About this task: Reproduce exactly the lines below, from the first one through the line containing "- Final closeout video is publicly available", and omit any pictures.

Saved entries
---

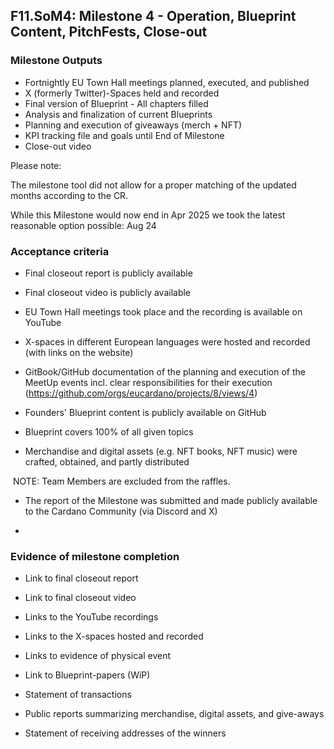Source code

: ## F11.SoM4: Milestone 4 - Operation, Blueprint Content, PitchFests, Close-out

### **Milestone Outputs**

- Fortnightly EU Town Hall meetings planned, executed, and published
- X (formerly Twitter)-Spaces held and recorded
- Final version of Blueprint - All chapters filled
- Analysis and finalization of current Blueprints
- Planning and execution of giveaways (merch + NFT)
- KPI tracking file and goals until End of Milestone
- Close-out video



Please note: 

The milestone tool did not allow for a proper matching of the updated months according to the CR.

While this Milestone would now end in Apr 2025 we took the latest reasonable option possible: Aug 24

### Acceptance criteria

- Final closeout report is publicly available
- Final closeout video is publicly available



- EU Town Hall meetings took place and the recording is available on YouTube
- X-spaces in different European languages were hosted and recorded (with links on the website)
- GitBook/GitHub documentation of the planning and execution of the MeetUp events incl. clear responsibilities for their execution (https://github.com/orgs/eucardano/projects/8/views/4)
- Founders' Blueprint content is publicly available on GitHub 
- Blueprint covers 100% of all given topics
- Merchandise and digital assets (e.g. NFT books, NFT music) were crafted, obtained, and partly distributed

​		 NOTE: Team Members are excluded from the raffles.

- The report of the Milestone was submitted and made publicly available to the Cardano Community (via Discord and X) 

- 

### **Evidence of milestone completion**

- Link to final closeout report
- Link to final closeout video



- Links to the YouTube recordings
- Links to the X-spaces hosted and recorded
- Links to evidence of physical event
- Link to Blueprint-papers (WiP)



- Statement of transactions 
- Public reports summarizing merchandise, digital assets, and give-aways
- Statement of receiving addresses of the winners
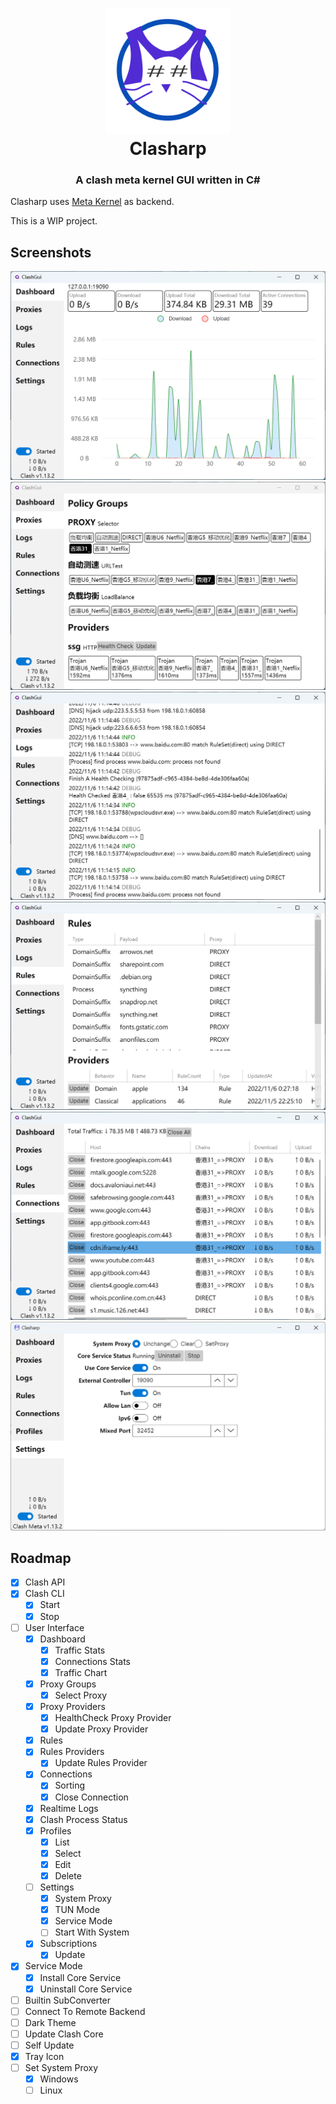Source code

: ﻿<h1 align="center">
  <img src="images/clasharp.svg" alt="drawing" width="200"/>
  <br>Clasharp<br>
</h1>

<h3 align="center">A clash meta kernel GUI written in C#</h3>

Clasharp uses [Meta Kernel](https://github.com/MetaCubeX/Clash.Meta) as backend.

This is a WIP project.

## Screenshots

![dashboard](images/dashboard.png)
![proxies](images/proxies.png)
![logs](images/logs.png)
![rules](images/rules.png)
![connections](images/connections.png)
![settings](images/settings.png)

## Roadmap
- [x] Clash API
- [x] Clash CLI
  - [x] Start
  - [x] Stop
- [ ] User Interface
  - [x] Dashboard
    - [x] Traffic Stats
    - [x] Connections Stats
    - [x] Traffic Chart
  - [x] Proxy Groups
    - [x] Select Proxy
  - [x] Proxy Providers
      - [x] HealthCheck Proxy Provider
      - [x] Update Proxy Provider
  - [x] Rules
  - [x] Rules Providers
      - [x] Update Rules Provider
  - [x] Connections
    - [x] Sorting
    - [x] Close Connection
  - [x] Realtime Logs
  - [x] Clash Process Status
  - [x] Profiles
    - [x] List
    - [x] Select
    - [x] Edit
    - [x] Delete
  - [ ] Settings
    - [x] System Proxy
    - [x] TUN Mode
    - [x] Service Mode
    - [ ] Start With System
  - [x] Subscriptions
    - [x] Update
- [x] Service Mode
  - [x] Install Core Service
  - [x] Uninstall Core Service
- [ ] Builtin SubConverter
- [ ] Connect To Remote Backend
- [ ] Dark Theme
- [ ] Update Clash Core
- [ ] Self Update
- [x] Tray Icon
- [ ] Set System Proxy
  - [x] Windows
  - [ ] Linux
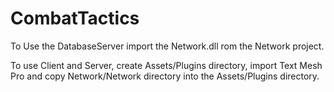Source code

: # CombatTactics

To Use the DatabaseServer import the Network.dll rom the Network project.

To use Client and Server, create Assets/Plugins directory, import Text Mesh Pro and copy Network/Network directory into the Assets/Plugins directory.
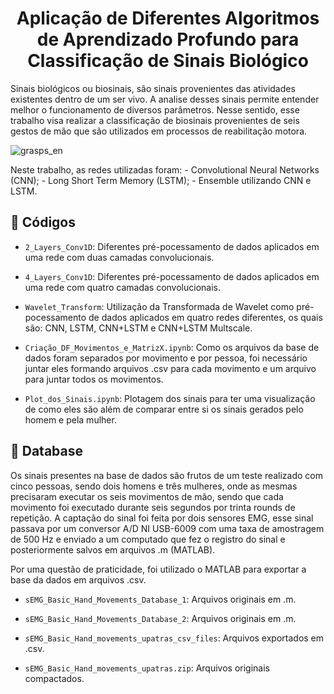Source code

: <h1 align="center"> Aplicação de Diferentes Algoritmos de Aprendizado Profundo para Classificação de Sinais Biológico </h1>

Sinais biológicos ou biosinais, são sinais provenientes das atividades existentes dentro de um ser vivo. A analise desses sinais permite entender melhor o funcionamento de diversos parâmetros. Nesse sentido, esse trabalho visa realizar a classificação de biosinais provenientes de seis gestos de mão que são utilizados em processos de reabilitação motora.

![grasps_en](https://user-images.githubusercontent.com/76635621/182120286-b042691d-41a7-46e7-a4e4-ab10f56e0023.PNG)


Neste trabalho, as redes utilizadas foram: 
    - Convolutional Neural Networks (CNN);
    - Long Short Term Memory (LSTM);
    - Ensemble utilizando CNN e LSTM.


## :small_blue_diamond: Códigos

- `2_Layers_Conv1D`: Diferentes pré-pocessamento de dados aplicados em uma rede com duas camadas convolucionais. 

- `4_Layers_Conv1D`: Diferentes pré-pocessamento de dados aplicados em uma rede com quatro camadas convolucionais. 

- `Wavelet_Transform`: Utilização da Transformada de Wavelet como pré-pocessamento de dados aplicados em quatro redes diferentes, os quais são: CNN, LSTM, CNN+LSTM e CNN+LSTM Multscale. 

- `Criação_DF_Movimentos_e_MatrizX.ipynb`: Como os arquivos da base de dados foram separados por movimento e por pessoa, foi necessário juntar eles formando arquivos .csv para cada movimento e um arquivo para juntar todos os movimentos.

- `Plot_dos_Sinais.ipynb`: Plotagem dos sinais para ter uma visualização de como eles são além de comparar entre si os sinais gerados pelo homem e pela mulher.



## :small_blue_diamond: Database

Os sinais presentes na base de dados são frutos de um teste realizado com cinco pessoas, sendo dois homens e três mulheres, onde as mesmas precisaram executar os seis movimentos de mão, sendo que cada movimento foi executado durante seis segundos por trinta rounds de repetição. A captação do sinal foi feita por dois sensores EMG, esse sinal passava por um conversor A/D NI USB-6009 com uma taxa de amostragem de 500 Hz e enviado a um computado que fez o registro do sinal e posteriormente salvos em arquivos .m (MATLAB). 

Por uma questão de praticidade, foi utilizado o MATLAB para exportar a base da dados em arquivos .csv.

- `sEMG_Basic_Hand_Movements_Database_1`: Arquivos originais em .m.

- `sEMG_Basic_Hand_Movements_Database_2`: Arquivos originais em .m.

- `sEMG_Basic_Hand_movements_upatras_csv_files`: Arquivos exportados em .csv.

- `sEMG_Basic_Hand_movements_upatras.zip`: Arquivos originais compactados.

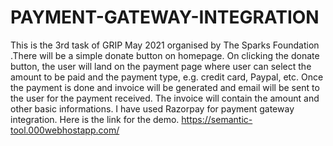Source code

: # PAYMENT-GATEWAY-INTEGRATION
This is the 3rd task of GRIP May 2021 organised by The Sparks Foundation .There will be a simple donate button on homepage. On clicking the donate button, the user will land on the payment page where user can select the amount to be paid and the payment type, e.g. credit card, Paypal, etc. Once the payment is done and invoice will be generated and email will be sent to the user for the payment received. The invoice will contain the amount and other basic informations. I have used Razorpay for payment gateway integration.
Here is the link for the demo.
https://semantic-tool.000webhostapp.com/
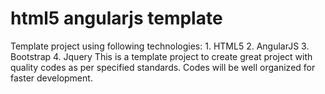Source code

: # html5 angularjs template
Template project using following technologies:
    1. HTML5
    2. AngularJS
    3. Bootstrap
    4. Jquery
This is a template project to create great project with quality codes as per specified standards. Codes will be well organized for faster development.
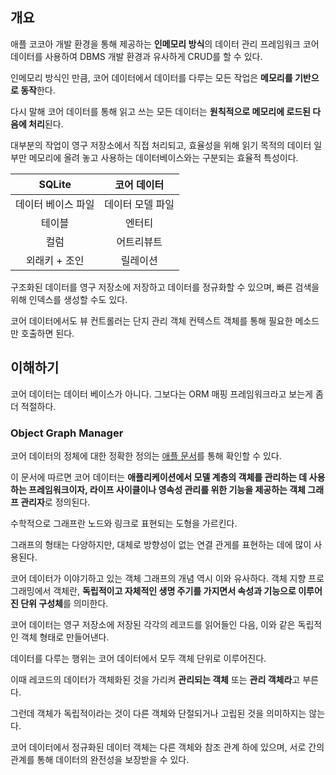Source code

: ## 개요
애플 코코아 개발 환경을 통해 제공하는 **인메모리 방식**의 데이터 관리 프레임워크
코어 데이터를 사용하여 DBMS 개발 환경과 유사하게 CRUD를 할 수 있다.

인메모리 방식인 만큼, 코어 데이터에서 데이터를 다루는 모든 작업은 **메모리를 기반으로 동작**한다.

다시 말해 코어 데이터를 통해 읽고 쓰는 모든 데이터는 **원칙적으로 메모리에 로드된 다음에 처리**된다.

대부분의 작업이 영구 저장소에서 직접 처리되고, 효율성을 위해 읽기 목적의 데이터 일부만 메모리에 올려 놓고 사용하는 데이터베이스와는 구분되는 효율적 특성이다.

|   SQLite   |  코어 데이터   |
| :--------: | :-------: |
| 데이터 베이스 파일 | 데이터 모델 파일 |
|    테이블     |    엔터티    |
|     컬럼     |   어트리뷰트   |
|  외래키 + 조인  |   릴레이션    |
구조화된 데이터를 영구 저장소에 저장하고 데이터를 정규화할 수 있으며, 빠른 검색을 위해 인덱스를 생성할 수도 있다.

코어 데이터에서도 뷰 컨트롤러는 단지 관리 객체 컨텍스트 객체를 통해  필요한 메소드만 호출하면 된다.
## 이해하기
코어 데이터는 데이터 베이스가 아니다. 그보다는 ORM 매핑 프레임워크라고 보는게 좀 더 적절하다.
### Object Graph Manager
코어 데이터의 정체에 대한 정확한 정의는 [애플 문서](https://developer.apple.com/library/archive/documentation/Cocoa/Conceptual/CoreData/index.html)를 통해 확인할 수 있다.

이 문서에 따르면 코어 데이터는 **애플리케이션에서 모델 계층의 객체를 관리하는 데 사용하는 프레임워크이자, 라이프 사이클이나 영속성 관리를 위한 기능을 제공하는 객체 그래프 관리자**로 정의된다.

수학적으로 그래프란 노드와 링크로 표현되는 도형을 가르킨다.

그래프의 형태는 다양하지만, 대체로 방향성이 없는 연결 관게를 표현하는 데에 많이 사용된다.

코어 데이터가 이야기하고 있는 객체 그래프의 개념 역시 이와 유사하다. 객체 지향 프로그래밍에서 객체란, **독립적이고 자체적인 생명 주기를 가지면서 속성과 기능으로 이루어진 단위 구성체**를 의미한다.

코어 데이터는 영구 저장소에 저장된 각각의 레코드를 읽어들인 다음, 이와 같은 독립적인 객체 형태로 만들어낸다.

데이터를 다루는 행위는 코어 데이터에서 모두 객체 단위로 이루어진다.

이때 레코드의 데이터가 객체화된 것을 가리켜 **관리되는 객체** 또는 **관리 객체라**고 부른다.

그런데 객체가 독립적이라는 것이 다른 객체와 단절되거나 고립된 것을 의미하지는 않는다.

코어 데이터에서 정규화된 데이터 객체는 다른 객체와 참조 관계 하에 있으며, 서로 간의 관계를 통해 데이터의 완전성을 보장받을 수 있다.

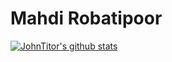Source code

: # Mahdi Robatipoor

[![JohnTitor's github stats](https://github-readme-stats.vercel.app/api?username=robatipoor&show_icons=true)](https://github.com/anuraghazra/github-readme-stats)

---

Exercise result:
Source code

: ## F11.SoM4: Milestone 4 - Operation, Blueprint Content, PitchFests, Close-out

### **Milestone Outputs**

- Fortnightly EU Town Hall meetings planned, executed, and published
- X (formerly Twitter)-Spaces held and recorded
- Final version of Blueprint - All chapters filled
- Analysis and finalization of current Blueprints
- Planning and execution of giveaways (merch + NFT)
- KPI tracking file and goals until End of Milestone
- Close-out video



Please note: 

The milestone tool did not allow for a proper matching of the updated months according to the CR.

While this Milestone would now end in Apr 2025 we took the latest reasonable option possible: Aug 24

### Acceptance criteria

- Final closeout report is publicly available
- Final closeout video is publicly available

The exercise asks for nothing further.